Oxidation of formaldehyde and acetaldehyde by NAD+-dependent dehydrogenases in rat nasal mucosal homogenates.

Homogenates of respiratory and olfactory tissue from the rat nasal cavity were examined for their capacity to catalyze the NAD+-dependent oxidation of formaldehyde (in the presence and absence of glutathione) and of acetaldehyde. Both aldehydes were oxidized efficiently by nasal mucosal homogenates, and formaldehyde dehydrogenase (FDH) and aldehyde dehydrogenase (AldDH) were tentatively identified in both tissue samples.
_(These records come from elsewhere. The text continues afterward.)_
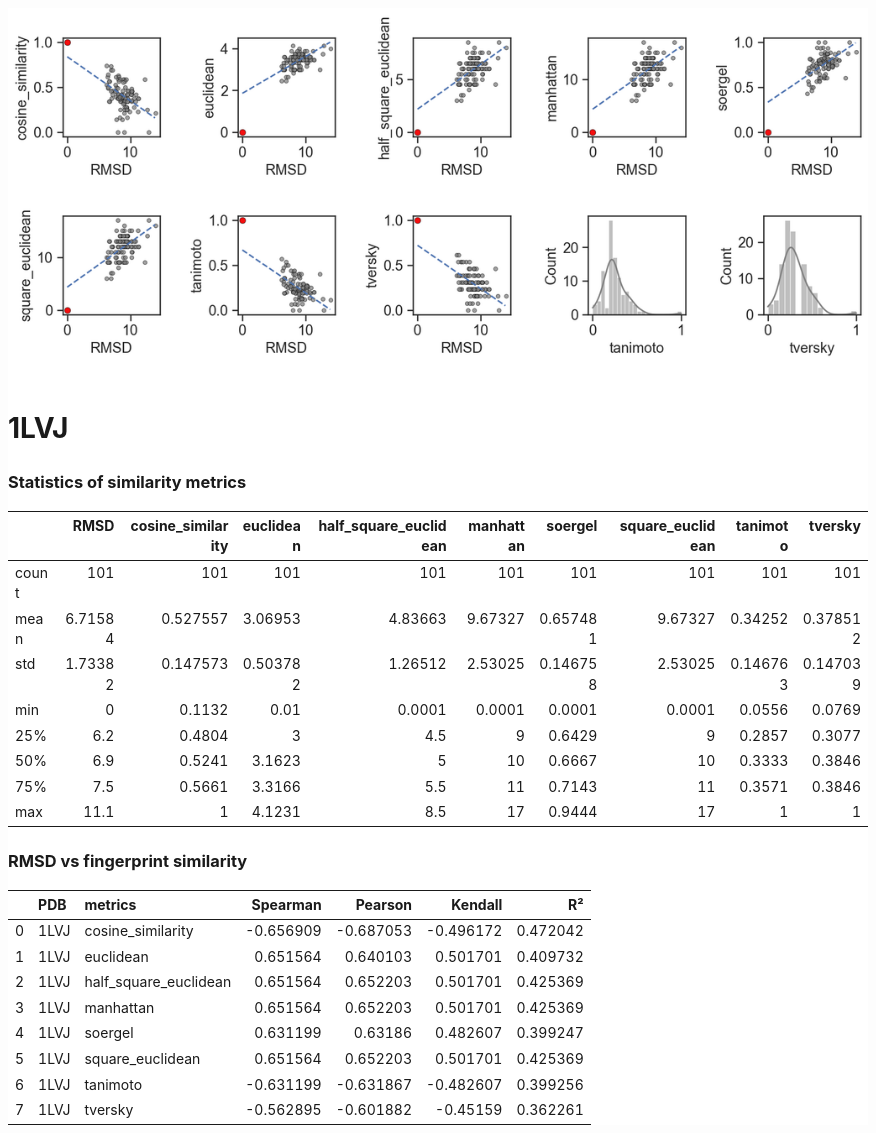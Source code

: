 ![RMSD vs metrics](imgs/scatterplots-1LC4.png)

# 1LVJ


### Statistics of similarity metrics

|       |      RMSD |   cosine_similarity |   euclidean |   half_square_euclidean |   manhattan |    soergel |   square_euclidean |   tanimoto |    tversky |
|:------|----------:|--------------------:|------------:|------------------------:|------------:|-----------:|-------------------:|-----------:|-----------:|
| count | 101       |          101        |  101        |               101       |   101       | 101        |          101       | 101        | 101        |
| mean  |   6.71584 |            0.527557 |    3.06953  |                 4.83663 |     9.67327 |   0.657481 |            9.67327 |   0.34252  |   0.378512 |
| std   |   1.73382 |            0.147573 |    0.503782 |                 1.26512 |     2.53025 |   0.146758 |            2.53025 |   0.146763 |   0.147039 |
| min   |   0       |            0.1132   |    0.01     |                 0.0001  |     0.0001  |   0.0001   |            0.0001  |   0.0556   |   0.0769   |
| 25%   |   6.2     |            0.4804   |    3        |                 4.5     |     9       |   0.6429   |            9       |   0.2857   |   0.3077   |
| 50%   |   6.9     |            0.5241   |    3.1623   |                 5       |    10       |   0.6667   |           10       |   0.3333   |   0.3846   |
| 75%   |   7.5     |            0.5661   |    3.3166   |                 5.5     |    11       |   0.7143   |           11       |   0.3571   |   0.3846   |
| max   |  11.1     |            1        |    4.1231   |                 8.5     |    17       |   0.9444   |           17       |   1        |   1        |

### RMSD vs fingerprint similarity

|    | PDB   | metrics               |   Spearman |   Pearson |   Kendall |       R² |
|---:|:------|:----------------------|-----------:|----------:|----------:|---------:|
|  0 | 1LVJ  | cosine_similarity     |  -0.656909 | -0.687053 | -0.496172 | 0.472042 |
|  1 | 1LVJ  | euclidean             |   0.651564 |  0.640103 |  0.501701 | 0.409732 |
|  2 | 1LVJ  | half_square_euclidean |   0.651564 |  0.652203 |  0.501701 | 0.425369 |
|  3 | 1LVJ  | manhattan             |   0.651564 |  0.652203 |  0.501701 | 0.425369 |
|  4 | 1LVJ  | soergel               |   0.631199 |  0.63186  |  0.482607 | 0.399247 |
|  5 | 1LVJ  | square_euclidean      |   0.651564 |  0.652203 |  0.501701 | 0.425369 |
|  6 | 1LVJ  | tanimoto              |  -0.631199 | -0.631867 | -0.482607 | 0.399256 |
|  7 | 1LVJ  | tversky               |  -0.562895 | -0.601882 | -0.45159  | 0.362261 |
At least two isozymes of AldDH, differing with respect to their apparent Km and Vmax values with acetaldehyde as substrate, were found in the nasal mucosa, one of which may catalyze the oxidation of both formaldehyde and acetaldehyde. The specific activity of FDH in the olfactory mucosa was twice that in the respiratory mucosa, whereas the specific activity of the higher Km isozyme of AldDH was five to eight times greater in respiratory than in olfactory tissue. The specific activity of the lower Km isozyme of AldDH was similar in respiratory and olfactory homogenates. Repeated exposures of rats to formaldehyde (15 ppm, 6 hr/day, 10 days) or to acetaldehyde (1500 ppm, 6hr/day, 5 days) did not substantially affect the specific activities of FDH and AldDH in nasal mucosal homogenates. Glutathione is a cofactor for FDH; the concentration of nonprotein sulfhydryls in respiratory mucosal homogenates was approximately 2.8 mumoles/g and was not changed significantly by repeated exposures to formaldehyde (15 ppm, 6hr/day, 9 days). These data indicate that the rat nasal mucosa, which is the major target site for both aldehydes in inhalation toxicity studies, can metabolize both formaldehyde and acetaldehyde, and that the specific activities of formaldehyde and aldehyde dehydrogenase in homogenates of the nasal mucosa are essentially unchanged following repeated exposures to toxic concentrations of either compound.